> [What is expected]: Please go line by line through the material and copy each one containing the word "there".

> [Exercise materials]:
[Start of Attachment]

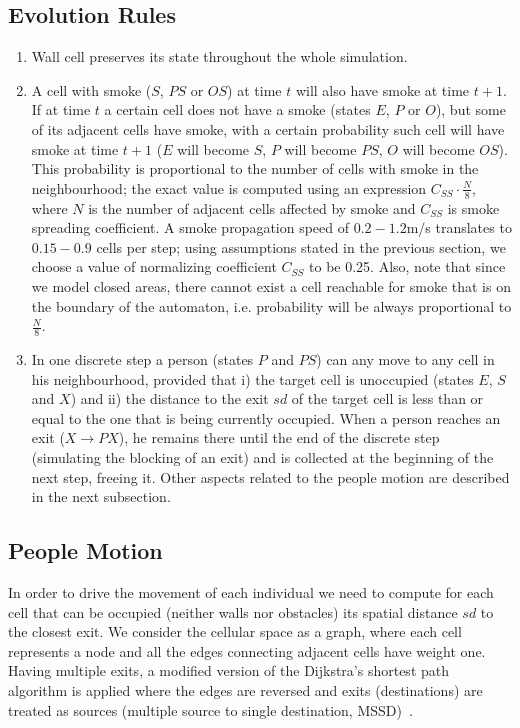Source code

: \subsection{Evolution Rules}
\begin{enumerate}
    \item Wall cell preserves its state throughout the whole simulation.

    \item A cell with smoke ($S$, $PS$ or $OS$) at time $t$ will also have smoke
    at time $t+1$.
    If at time $t$ a certain cell does not have a smoke (states $E$, $P$ or
    $O$), but some of its adjacent cells have smoke, with a certain probability
    such cell will have smoke at time $t+1$ ($E$ will become $S$, $P$ will
    become $PS$, $O$ will become $OS$).
    This probability is proportional to the number of cells with smoke in the
    neighbourhood; the exact value is computed using an expression
    $C_{SS} \cdot \frac{N}{8}$, where $N$ is the number of adjacent cells
    affected by smoke and $C_{SS}$ is smoke spreading coefficient.
    A smoke propagation speed of $0.2-1.2$m/s translates to $0.15-0.9$ cells
    per step; using assumptions stated in the previous section, we choose a
    value of normalizing coefficient $C_{SS}$ to be 0.25. 
    Also, note that since we model closed areas, there cannot exist a cell
    reachable for smoke that is on the boundary of the automaton, i.e.
    probability will be always proportional to $\frac{N}{8}$.
    
    \item In one discrete step a person (states $P$ and $PS$) can any move to
    any cell in his neighbourhood, provided that i) the target cell is
    unoccupied (states $E$, $S$ and $X$) and ii) the distance to the exit
    $sd$ of the target cell is less than or equal to the one that is being
    currently occupied.
    When a person reaches an exit ($X \rightarrow PX$), he remains there until
    the end of the discrete step (simulating the blocking of an exit) and is
    collected at the beginning of the next step, freeing it.
    Other aspects related to the people motion are described in the next
    subsection.
\end{enumerate}

\subsection{People Motion}
In order to drive the movement of each individual we need to compute for each
cell that can be occupied (neither walls nor obstacles) its spatial distance
$sd$ to the closest exit.
We consider the cellular space as a graph, where each cell represents a node and
all the edges connecting adjacent cells have weight one.
Having multiple exits, a modified version of the Dijkstra's shortest path
algorithm is applied where the edges are reversed and exits (destinations) are
treated as sources (multiple source to single destination, MSSD)~\cite{Dijkstra}.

[End of Attachment]

> [Exercise answer]:
    Also, note that since we model closed areas, there cannot exist a cell
    When a person reaches an exit ($X \rightarrow PX$), he remains there until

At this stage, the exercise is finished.